Model Classification
Common QSAR models can be categorized into rule-based models and statistic-based models. Rule-based models are developed based on expert-derived rules and knowledge, while statistic-based models are built using mathematical algorithms such as regression analysis, partial least squares (PLS), and neural networks.
Currently, widely used QSAR software tools, such as the OECD QSAR Toolbox, T.E.S.T., and VEGA, often incorporate both types of models, allowing users to select the most appropriate model depending on their specific needs.
Model Applicability
- The applicability domain (AD) and limitations of the model must be clearly described to enable proper evaluation of whether a specific prediction falls within the model's reliable scope.
- Goodness-of-fit, robustness, and predictive performance should be considered--the model must undergo statistical validation to ensure its reliability and scientific credibility.
- Mechanistic interpretation should be provided whenever possible, to support the biological plausibility of the prediction and enhance regulatory acceptance.
Free QSAR Models for Toxicological Endpoint Prediction
The following is a summary of commonly used free QSAR models that can be applied to the prediction of various toxicological endpoints.
Toxicological Endpoint | Free QSAR Models / Tools |
Acute Toxicity (LD 50) | QSAR Toolbox (Danish QSAR DB ACDLabs model); VEGA (Acute Toxicity model); T.E.S.T(Oral rat LD50); |
Skin /Eye Irritation | QSAR Toolbox (Danish QSAR DB models; BrR eye irritation/corrosion; BrR skin irritation/corrosion); Vega(Skin Irritation model/Eye Irritation model); Toxtree(Skin irritation/skin corrosion; Eye irritation and corrosion); Danish (Q)SAR models (Skin irritation) |
Skin Sensitization | QSAR Toolbox (Danish QSAR DB models; Skin sensitization for DASS); VEGA(Skin Sensitization model); Toxtree(Skin sensitization reactivity domains); Danish (Q)SAR models (Skin sensitization, LLNA-based class) |
Genotoxicity /Mutagenicity | QSAR Toolbox (Danish QSAR DB models); VEGA(Mutagenicity (AMES test) model; Chromosomal aberration model; In vitro/In vivo Micronucleus activity); T.E.S.T(Mutagenicity); Toxtree (In vitro mutagenicity (AMES test)alerts by ISS; Structure Alerts for the in vivo micronucleus assay in rodents); Danish (Q)SAR models (Ames test; other in vitro endpoints includes Chromosome Aberrations, Mutations in HGPRT and UDS; In vivo endpoints includes Micronucleus Test and Comet Assay) |
Carcinogenicity | QSAR Toolbox(Danish QSAR DB models);VEGA(Carcinogenicity model; Carcinogenicity oral/inhalation classification model; Carcinogenicity oral/inhalation Slope Factor model); Toxtree(Carcinogenicity (genotox and nongenotox) and mutagenicity rulebase by ISS);Danish (Q)SAR models (Carcinogenicity) |
Reproductive /Developmental Toxicity | QSAR Toolbox (Developmental and Reproduction Toxicity(DART); Danish QSAR DB models; QSAR rtER Expert System-USPEA); VEGA(Developmental Toxicity model; Developmental/Reproductive Toxicity library)T.E.S.T(Developmental Toxicity); |
Repeated-Dose Toxicity | QSAR Toolbox (Danish QSAR DB models); VEGA(NOAEL; LOAEL) |
Endocrine Disruption | QSAR Toolbox (Read Across); VEGA (Estrogen receptor effect; Androgen receptor effect; Thyroid receptor effect; Steroidogenesis activity); Danish (Q)SAR models (Estrogen receptor; Androgen receptor; Thyroid-related endpoints) |
Toxicokinetics /ADME | QSAR Toolbox (Read Across) Danish (Q)SAR models (Cytochrome P450 Metabolism) |
Comparison of Free QSAR Tools from a Functional Perspective
From a functional standpoint, QSAR Toolbox offers the most comprehensive coverage, with predictive capabilities spanning all major toxicological endpoints.

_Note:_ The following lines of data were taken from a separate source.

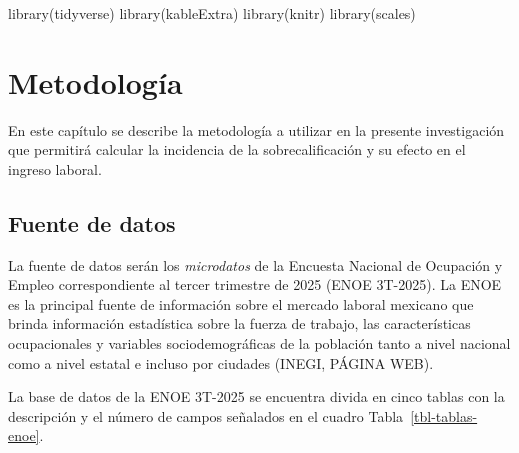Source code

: \documentclass[
  spanish,
  letterpaper,
  DIV=11,
  numbers=noendperiod]{scrartcl}
\author{}
\date{}
\newenvironment{Shaded}{\begin{snugshade}}{\end{snugshade}}
\newcommand{\FunctionTok}[1]{\textcolor[rgb]{0.28,0.35,0.67}{#1}}
\newcommand{\NormalTok}[1]{\textcolor[rgb]{0.00,0.23,0.31}{#1}}
\begin{document}
\begin{Shaded}
\begin{Highlighting}[]
\FunctionTok{library}\NormalTok{(tidyverse)}
\FunctionTok{library}\NormalTok{(kableExtra)}
\FunctionTok{library}\NormalTok{(knitr)}
\FunctionTok{library}\NormalTok{(scales)}
\end{Highlighting}
\end{Shaded}

\section{Metodología}\label{metodologuxeda}

En este capítulo se describe la metodología a utilizar en la presente
investigación que permitirá calcular la incidencia de la
sobrecalificación y su efecto en el ingreso laboral.

\subsection{Fuente de datos}\label{fuente-de-datos}

La fuente de datos serán los \emph{microdatos} de la Encuesta Nacional
de Ocupación y Empleo correspondiente al tercer trimestre de 2025 (ENOE
3T-2025). La ENOE es la principal fuente de información sobre el mercado
laboral mexicano que brinda información estadística sobre la fuerza de
trabajo, las características ocupacionales y variables sociodemográficas
de la población tanto a nivel nacional como a nivel estatal e incluso
por ciudades (INEGI, PÁGINA WEB).

La base de datos de la ENOE 3T-2025 se encuentra divida en cinco tablas
con la descripción y el número de campos señalados en el cuadro
Tabla~\ref{tbl-tablas-enoe}.
\end{document}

Even when a substance falls outside the applicability domain of a QSAR model, data gaps can still be addressed through read-across and other analog-based approaches.
VEGA, as a powerful and user-friendly modeling platform, allows users to obtain predictive results simply by inputting the SMILES structure of the compound, making it highly accessible for routine use. Toxtree, primarily based on rule-based models, is often used in combination with other QSAR tools to enhance the accuracy and reliability of predictions. In addition, T.E.S.T. and the Danish (Q)SAR models provide valuable supplementary predictions, which can help increase the confidence in the overall toxicological assessment.
Successful Applications of QSAR Predictions
To date, the direct use of QSAR predictions for primary ingredients in regulatory submissions remains relatively limited. However, QSAR models have already played a significant role in the assessment of pesticide and pharmaceutical impurities, effectively reducing the need for extensive testing and lowering associated costs.
As part of a Weight of Evidence (WoE) approach, QSAR predictions can serve as supporting evidence, helping to reduce the uncertainty inherent in individual model outputs. When integrated with other lines of evidence, QSAR results contribute to a more robust and scientifically sound toxicological assessment. With the ongoing advancement of New Approach Methodologies (NAMs), the role of QSAR models is expected to expand further, particularly in the context of non-animal testing strategies.
To ensure the reliability and regulatory acceptance of QSAR-based toxicity predictions, it is essential to:
- Carefully evaluate the applicability domain (AD) of the model;
- Assess the confidence level of the prediction;
- Compare results across multiple data sources or models for consistency.
These practices are critical for enhancing the relevance and reliability of QSAR results in the risk assessment of new cosmetic ingredients.
About CIRS
The CIRS cosmetic team is dedicated to ensuring that cosmetic products meet stringent global regulatory standards. It can provide one-stop services covering the whole life-cycle of a personal care product, which includes cosmetic ingredient development, physical/chemical tests, toxicological tests (in vivo & in vitro), efficacy studies (in vivo & in vitro), ingredient registration, and product registration.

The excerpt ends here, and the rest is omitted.